Former WWE tag team champion Chaz “Headbanger Mosh” Warrington stepped IN THE ROOM with Brady Hicks and his crew recently to talk about his participation in a truly ground-breaking time in wrestling … living life in the WWF at the height of the Attitude Era. Topics of discussion included joining the WWF despite only having 3-4 years in wrestling … why The Headbangers connected so well with the fans … going singles and WWE’s current view of tag teams (versus years past) … the recent success of contemporaries such as The Outlaws and Goldust, and if there is a ceiling for them … today’s WWE, including how Daniel Bryan and The Prime Time Players should be handled … and thoughts on Jim Cornette, The Insane Clown Posse, and Tiger Ali Singh.
IN THE ROOM airs weekly Tuesday nights, 9 PM ET, on the VOC Nation Radio Network on vocnation.com and thebradyhicks.com. Call in live (855) VOC-RADIO.
Always saying yes to Vince McMahon:
I had the attitude – and this is probably something I [now] may have done a little differently – [that] I’m here. If I do what they want me to do then I’m here. My initial thought was always to wrestle until I’m about 40 and then retire from being in the ring and be an agent. I always thought, “I’m here. Let me do what they ask me to do. Let me show I’m a company person and I’ll do whatever’s needed. Just go with the flow.” Obviously from being there and seeing the way things happened, my opinion at this point, is [it was] not the way to go. I know a lot of guys went in and argued and said “No, I’m not doing that. I think it should be this way.” And you know what? Their careers took off and they were there longer. Some of them are still there. And then there’s other guys who did what I did and they’re gone.
If tag team wrestling can become strong again:
The only way it is going to come back is if Vince [McMahon] wants it to come back … The indies and everything follows what Vince does. If Vince wants tag team wrestling to be big again, it’s going to be big. But, if you look at the track record of it, all of the tag teams that get pushed through Vince lately – and I’m not going back as far as Demolition, The Rockers, The Road Warriors, all of them – from my time being there, it was throw two guys together to get some kind of storyline over. Then you knew those guys were going to break up. When I was there, you had some solid tag teams … but for the most part … it was singles guys you put together to create some kind of other angle with it.
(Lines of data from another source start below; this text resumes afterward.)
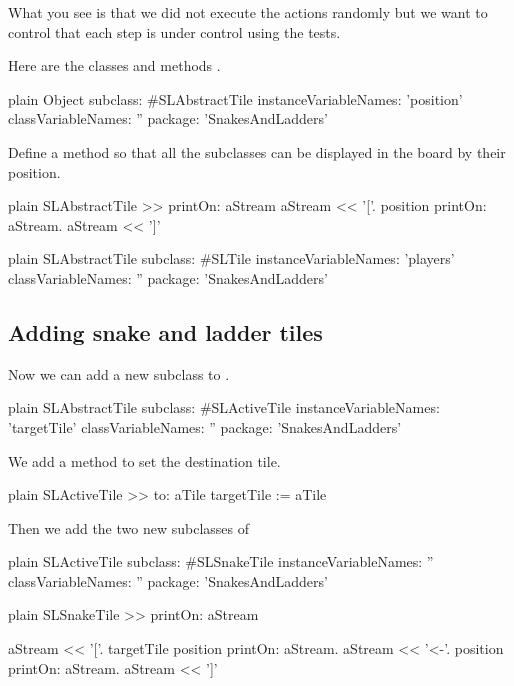 \documentclass[10pt,twoside,english]{_support/latex/sbabook/sbabook}
\begin{document}
What you see is that we did not execute the actions randomly but we want to control that each step is under control using the tests.

Here are the classes and methods .

\begin{displaycode}{plain}
Object subclass: #SLAbstractTile
	instanceVariableNames: 'position'
	classVariableNames: ''
	package: 'SnakesAndLadders'
\end{displaycode}

Define a  method so that all the subclasses can be displayed in the board by their position.

\begin{displaycode}{plain}
SLAbstractTile >> printOn: aStream
	aStream << '['.
	position printOn: aStream.
	aStream << ']'
\end{displaycode}

\begin{displaycode}{plain}
SLAbstractTile subclass: #SLTile
	instanceVariableNames: 'players'
	classVariableNames: ''
	package: 'SnakesAndLadders'
\end{displaycode}
\subsection{Adding snake and ladder tiles}
Now we can add a new subclass to .

\begin{displaycode}{plain}
SLAbstractTile subclass: #SLActiveTile
	instanceVariableNames: 'targetTile'
	classVariableNames: ''
	package: 'SnakesAndLadders'
\end{displaycode}

We add a method  to set the destination tile.

\begin{displaycode}{plain}
SLActiveTile >> to: aTile
	targetTile := aTile
\end{displaycode}

Then we add the two new subclasses of 

\begin{displaycode}{plain}
SLActiveTile subclass: #SLSnakeTile
	instanceVariableNames: ''
	classVariableNames: ''
	package: 'SnakesAndLadders'
\end{displaycode}

\begin{displaycode}{plain}
SLSnakeTile >> printOn: aStream

	aStream << '['.
	targetTile position printOn: aStream. 
	aStream << '<-'.
	position printOn: aStream.
	aStream << ']'
\end{displaycode}
\end{document}
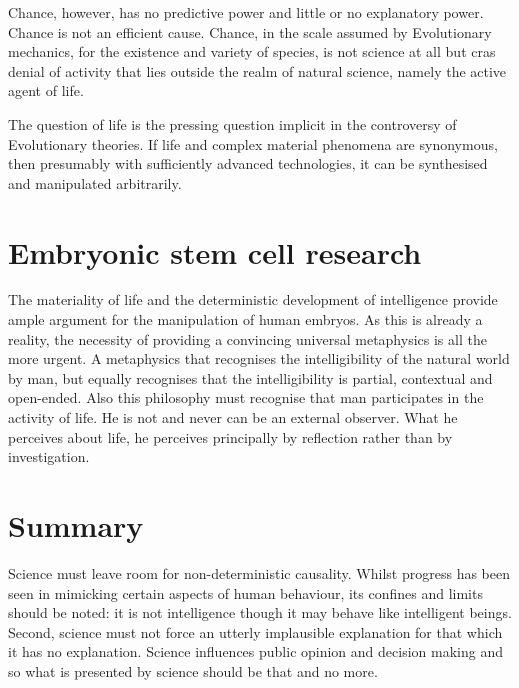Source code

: \documentclass{article}
\begin{document}
Chance, however, has no predictive power and little or no explanatory power. Chance is not an efficient cause. Chance, in the scale assumed by Evolutionary mechanics, for the existence and variety of species, is not science at all but cras denial of activity that lies outside the realm of natural science, namely the active agent of life.

The question of life is the pressing question implicit in the controversy of Evolutionary theories. If life and complex material phenomena are synonymous, then presumably with sufficiently advanced technologies, it can be synthesised and manipulated arbitrarily.

\section*{Embryonic stem cell research}
The materiality of life and the deterministic development of intelligence provide ample argument for the manipulation of human embryos. As this is already a reality, the necessity of providing a convincing universal metaphysics is all the more urgent. A metaphysics that recognises the intelligibility of the natural world by man, but equally recognises that the intelligibility is partial, contextual and open-ended. Also this philosophy must recognise that man participates in the activity of life. He is not and never can be an external observer. What he perceives about life, he perceives principally by reflection rather than by investigation.

\section*{Summary}
Science must leave room for non-deterministic causality. Whilst progress has been seen in mimicking certain aspects of human behaviour, its confines and limits should be noted: it is not intelligence though it may behave like intelligent beings. Second, science must not force an utterly implausible explanation for that which it has no explanation. Science influences public opinion and decision making and so what is presented by science should be that and no more.
\end{document}
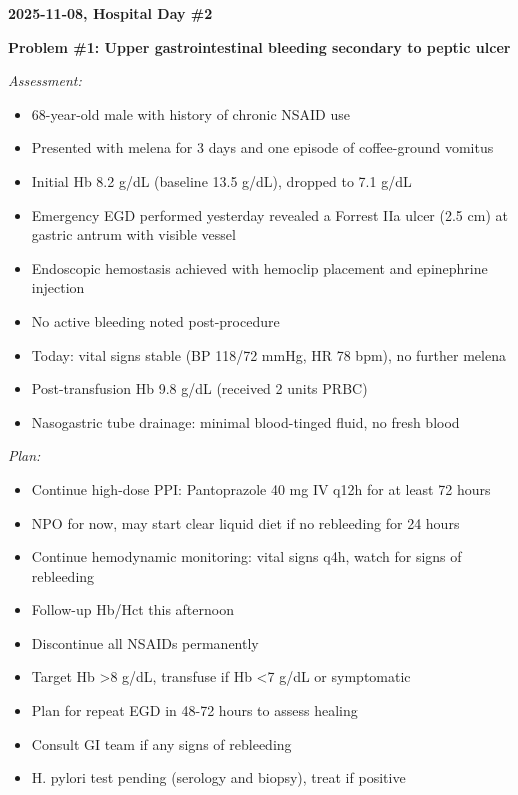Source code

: \documentclass[12pt,a4paper]{article}
\begin{document}
\begin{mdframed}[linecolor=emergency_gray,linewidth=1pt]
\textbf{2025-11-08, Hospital Day \#2}

\textbf{Problem \#1: Upper gastrointestinal bleeding secondary to peptic ulcer}

\textit{Assessment:}
\begin{itemize}[nosep,leftmargin=15pt]
\item 68-year-old male with history of chronic NSAID use
\item Presented with melena for 3 days and one episode of coffee-ground vomitus
\item Initial Hb 8.2 g/dL (baseline 13.5 g/dL), dropped to 7.1 g/dL
\item Emergency EGD performed yesterday revealed a Forrest IIa ulcer (2.5 cm) at gastric antrum with visible vessel
\item Endoscopic hemostasis achieved with hemoclip placement and epinephrine injection
\item No active bleeding noted post-procedure
\item Today: vital signs stable (BP 118/72 mmHg, HR 78 bpm), no further melena
\item Post-transfusion Hb 9.8 g/dL (received 2 units PRBC)
\item Nasogastric tube drainage: minimal blood-tinged fluid, no fresh blood
\end{itemize}

\textit{Plan:}
\begin{itemize}[nosep,leftmargin=15pt]
\item Continue high-dose PPI: Pantoprazole 40 mg IV q12h for at least 72 hours
\item NPO for now, may start clear liquid diet if no rebleeding for 24 hours
\item Continue hemodynamic monitoring: vital signs q4h, watch for signs of rebleeding
\item Follow-up Hb/Hct this afternoon
\item Discontinue all NSAIDs permanently
\item Target Hb >8 g/dL, transfuse if Hb <7 g/dL or symptomatic
\item Plan for repeat EGD in 48-72 hours to assess healing
\item Consult GI team if any signs of rebleeding
\item H. pylori test pending (serology and biopsy), treat if positive
\end{itemize}


\end{mdframed}
\end{document}
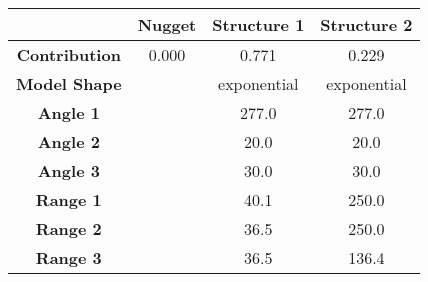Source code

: \begin{tabular}{cccc}
\toprule
{} & Nugget &  Structure 1 &  Structure 2 \\
\midrule
\textbf{Contribution} &  0.000 &        0.771 &        0.229 \\
\textbf{Model Shape } &        &  exponential &  exponential \\
\textbf{Angle 1     } &        &        277.0 &        277.0 \\
\textbf{Angle 2     } &        &         20.0 &         20.0 \\
\textbf{Angle 3     } &        &         30.0 &         30.0 \\
\textbf{Range 1     } &        &         40.1 &        250.0 \\
\textbf{Range 2     } &        &         36.5 &        250.0 \\
\textbf{Range 3     } &        &         36.5 &        136.4 \\
\bottomrule
\end{tabular}
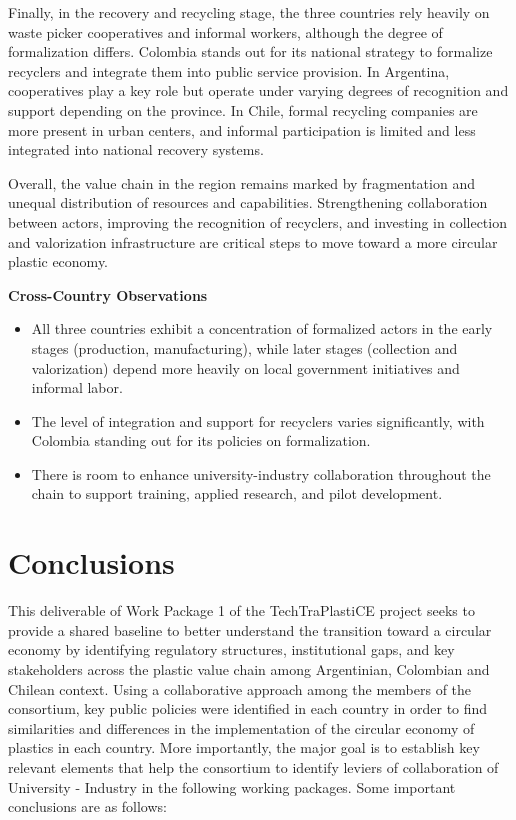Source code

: \documentclass[
  12pt,
  oneside]{book}
\providecommand{\tightlist}{%
  \setlength{\itemsep}{0pt}\setlength{\parskip}{0pt}}
\begin{document}
Finally, in the recovery and recycling stage, the three countries rely
heavily on waste picker cooperatives and informal workers, although the
degree of formalization differs. Colombia stands out for its national
strategy to formalize recyclers and integrate them into public service
provision. In Argentina, cooperatives play a key role but operate under
varying degrees of recognition and support depending on the province. In
Chile, formal recycling companies are more present in urban centers, and
informal participation is limited and less integrated into national
recovery systems.

Overall, the value chain in the region remains marked by fragmentation
and unequal distribution of resources and capabilities. Strengthening
collaboration between actors, improving the recognition of recyclers,
and investing in collection and valorization infrastructure are critical
steps to move toward a more circular plastic economy.

\textbf{Cross-Country Observations}

\begin{itemize}
\tightlist
\item
  All three countries exhibit a concentration of formalized actors in
  the early stages (production, manufacturing), while later stages
  (collection and valorization) depend more heavily on local government
  initiatives and informal labor.
\item
  The level of integration and support for recyclers varies
  significantly, with Colombia standing out for its policies on
  formalization.
\item
  There is room to enhance university-industry collaboration throughout
  the chain to support training, applied research, and pilot
  development.
\end{itemize}

\chapter{Conclusions}\label{conclusions}

This deliverable of Work Package 1 of the TechTraPlastiCE project seeks
to provide a shared baseline to better understand the transition toward
a circular economy by identifying regulatory structures, institutional
gaps, and key stakeholders across the plastic value chain among
Argentinian, Colombian and Chilean context. Using a collaborative
approach among the members of the consortium, key public policies were
identified in each country in order to find similarities and differences
in the implementation of the circular economy of plastics in each
country. More importantly, the major goal is to establish key relevant
elements that help the consortium to identify leviers of collaboration
of University - Industry in the following working packages. Some
important conclusions are as follows:
\end{document}
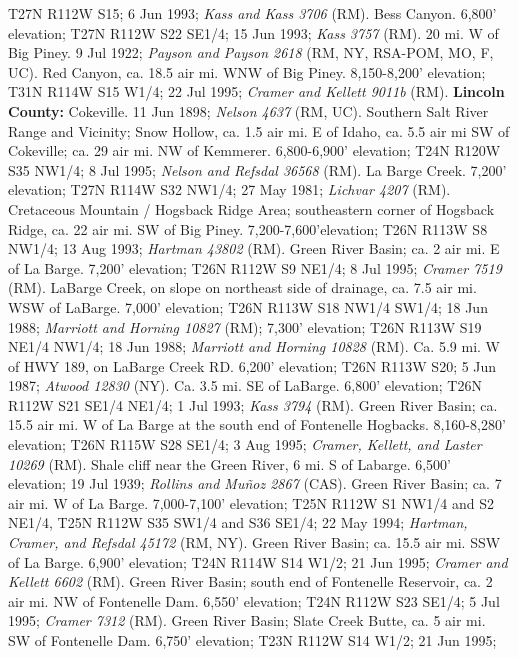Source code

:T27N R112W S15; 6 Jun 1993; \textit{Kass and Kass 3706} (RM).
Bess Canyon. 6,800’ elevation; T27N R112W S22 SE1/4; 15 Jun 1993;
\textit{Kass 3757} (RM).
20 mi. W of Big Piney. 9 Jul 1922;
\textit{Payson and Payson 2618} (RM, NY, RSA-POM, MO, F, UC).
Red Canyon, ca. 18.5 air mi. WNW of Big Piney. 8,150-8,200’ elevation;
T31N R114W S15 W1/4; 22 Jul 1995; \textit{Cramer and Kellett 9011b} (RM).
  \textbf{Lincoln County:}
Cokeville. 11 Jun 1898; \textit{Nelson 4637} (RM, UC).
Southern Salt River Range and Vicinity; Snow Hollow, ca. 1.5 air mi. E of Idaho,
ca. 5.5 air mi SW of Cokeville; ca. 29 air mi. NW of Kemmerer.
6,800-6,900' elevation; T24N R120W S35 NW1/4; 8 Jul 1995;
\textit{Nelson and Refsdal 36568} (RM).
La Barge Creek. 7,200' elevation; T27N R114W S32	NW1/4; 27 May 1981;
\textit{Lichvar 4207} (RM).
Cretaceous Mountain / Hogsback Ridge Area; southeastern corner of Hogsback
Ridge, ca. 22 air mi. SW of Big Piney. 7,200-7,600'elevation; T26N R113W S8
NW1/4; 13 Aug 1993; \textit{Hartman 43802} (RM).
Green River Basin; ca. 2 air mi. E of La Barge. 7,200' elevation;
T26N R112W S9 NE1/4; 8 Jul 1995; \textit{Cramer 7519} (RM).
LaBarge Creek, on slope on northeast side of drainage, ca. 7.5 air mi.
WSW of LaBarge. 7,000’ elevation; T26N R113W S18 NW1/4 SW1/4; 18 Jun 1988;
\textit{Marriott and Horning 10827} (RM);
7,300’ elevation; T26N R113W S19 NE1/4 NW1/4; 18 Jun 1988;
\textit{Marriott and Horning 10828} (RM).
Ca. 5.9 mi. W of HWY 189, on LaBarge Creek RD. 6,200' elevation;
T26N R113W S20; 5 Jun 1987; \textit{Atwood 12830} (NY).
Ca. 3.5 mi. SE of LaBarge. 6,800' elevation; T26N R112W S21 SE1/4 NE1/4;
1 Jul 1993; \textit{Kass 3794} (RM).
Green River Basin; ca. 15.5 air mi. W of La Barge at the south end of
Fontenelle Hogbacks. 8,160-8,280' elevation; T26N R115W S28	SE1/4; 3 Aug 1995;
\textit{Cramer, Kellett, and Laster 10269} (RM).
Shale cliff near the Green River, 6 mi. S of Labarge. 6,500' elevation;
19 Jul 1939; \textit{Rollins and Muñoz 2867} (CAS).
Green River Basin; ca. 7 air mi. W of La Barge. 7,000-7,100' elevation;
T25N R112W S1 NW1/4 and S2 NE1/4, T25N R112W S35 SW1/4 and S36 SE1/4;
22 May 1994; \textit{Hartman, Cramer, and Refsdal 45172} (RM, NY).
Green River Basin; ca. 15.5 air mi. SSW of La Barge. 6,900' elevation;
T24N R114W S14 W1/2; 21 Jun 1995; \textit{Cramer and Kellett 6602} (RM).
Green River Basin; south end of Fontenelle Reservoir, ca. 2 air mi. NW of
Fontenelle Dam. 6,550' elevation; T24N R112W S23 SE1/4; 5 Jul 1995;
\textit{Cramer 7312} (RM).
Green River Basin; Slate Creek Butte, ca. 5 air mi. SW of Fontenelle Dam.
6,750' elevation; T23N R112W S14 W1/2; 21 Jun 1995;

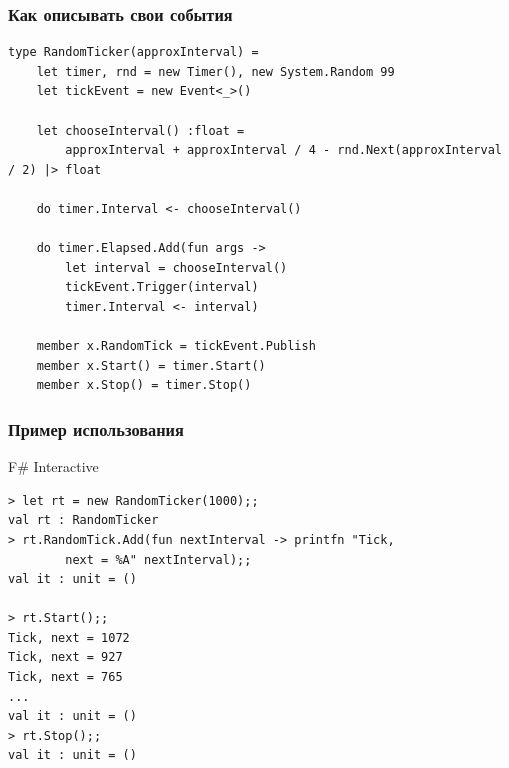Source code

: \documentclass{../../slides-style}
\begin{document}
    \begin{frame}[fragile]
        \frametitle{Как описывать свои события}
        \begin{footnotesize}
            \begin{verbatim}
type RandomTicker(approxInterval) =
    let timer, rnd = new Timer(), new System.Random 99
    let tickEvent = new Event<_>()

    let chooseInterval() :float =
        approxInterval + approxInterval / 4 - rnd.Next(approxInterval / 2) |> float

    do timer.Interval <- chooseInterval()

    do timer.Elapsed.Add(fun args ->
        let interval = chooseInterval()
        tickEvent.Trigger(interval)
        timer.Interval <- interval)

    member x.RandomTick = tickEvent.Publish
    member x.Start() = timer.Start()
    member x.Stop() = timer.Stop()
            \end{verbatim}
        \end{footnotesize}
    \end{frame}

    \begin{frame}[fragile]
        \frametitle{Пример использования}
        \begin{alertblock}{F\# Interactive}
            \begin{verbatim}
> let rt = new RandomTicker(1000);;
val rt : RandomTicker
> rt.RandomTick.Add(fun nextInterval -> printfn "Tick, 
        next = %A" nextInterval);;
val it : unit = ()

> rt.Start();;
Tick, next = 1072
Tick, next = 927
Tick, next = 765
...
val it : unit = ()
> rt.Stop();;
val it : unit = ()
            \end{verbatim}
        \end{alertblock}
    \end{frame}
\end{document}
On Vince McMahon’s control:
Vince is a huge proponent of creating characters, creating the guys. He wants [everything] to be his idea, and my opinion is that if he didn’t create it then he’s not going to push it as much. He was trying to create his own thing. What we did, he wanted it to be controversial. The Flying Nuns would have been controversial. Controversy causes interest. That was an idea that Vince had and he tried running with it. Yeah, he got some controversy for it but it turned out to be a lot more negative than he expected, so, again, that got squashed also. But I didn’t care about The Flying Nuns or Beaver Cleavage or walking on my hands backwards to the ring shaving my [butt]. I was just happy to be there.
On Beaver Cleavage’s potential:
I honestly think if that would have been let to go … that would have really gotten over. What happened was that started kicking off right when Owen had his accident, and then Sable had her sexual harassment suit. So anything controversial like that was just cut off. So unfortunately because of some other things that were going on, that’s why things got cut off. That’s the story I was given … [But] it was a fun character. People would have gotten into it. That was the whole thing back then. Everything back then was geared toward sex, and that’s exactly where that was going. The whole gimmick was insinuating I was having sex with my mother. So … you had The Godfather, you had Val Venis, you had Meat back then. It was right up that alley. So there was no doubt in my mind that it would have gotten over.